───── Data provided ─────

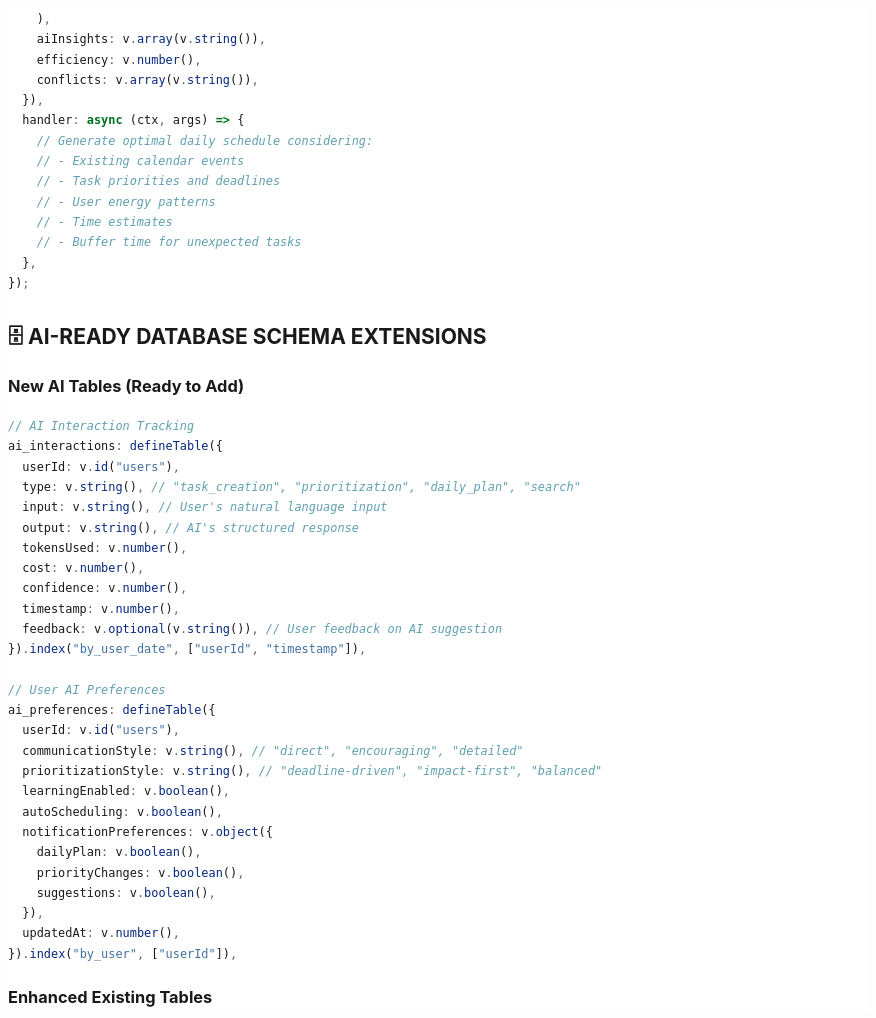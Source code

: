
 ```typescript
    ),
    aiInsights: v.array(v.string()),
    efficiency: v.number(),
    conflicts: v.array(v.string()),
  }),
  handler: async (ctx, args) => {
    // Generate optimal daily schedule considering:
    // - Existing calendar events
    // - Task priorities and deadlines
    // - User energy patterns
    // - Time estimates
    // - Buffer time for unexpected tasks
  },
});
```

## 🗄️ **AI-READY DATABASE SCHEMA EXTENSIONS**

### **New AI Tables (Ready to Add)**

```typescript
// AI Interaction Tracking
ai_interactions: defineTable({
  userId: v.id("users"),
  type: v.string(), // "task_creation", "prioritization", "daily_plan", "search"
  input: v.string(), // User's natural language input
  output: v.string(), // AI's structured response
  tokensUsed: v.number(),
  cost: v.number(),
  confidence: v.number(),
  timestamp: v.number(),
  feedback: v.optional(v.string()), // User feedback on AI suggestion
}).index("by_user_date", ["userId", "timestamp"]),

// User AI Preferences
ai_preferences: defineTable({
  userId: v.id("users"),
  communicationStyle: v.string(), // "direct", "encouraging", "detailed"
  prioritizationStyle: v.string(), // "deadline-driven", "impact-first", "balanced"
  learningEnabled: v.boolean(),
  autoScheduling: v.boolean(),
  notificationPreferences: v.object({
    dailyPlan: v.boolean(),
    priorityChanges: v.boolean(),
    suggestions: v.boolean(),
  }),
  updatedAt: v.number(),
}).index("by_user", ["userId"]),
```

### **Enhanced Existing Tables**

─────

▶ **What is being asked**
Note down each line above where the word "number" occurs.

▶ **Result**
    efficiency: v.number(),
  tokensUsed: v.number(),
  cost: v.number(),
  confidence: v.number(),
  timestamp: v.number(),
  updatedAt: v.number(),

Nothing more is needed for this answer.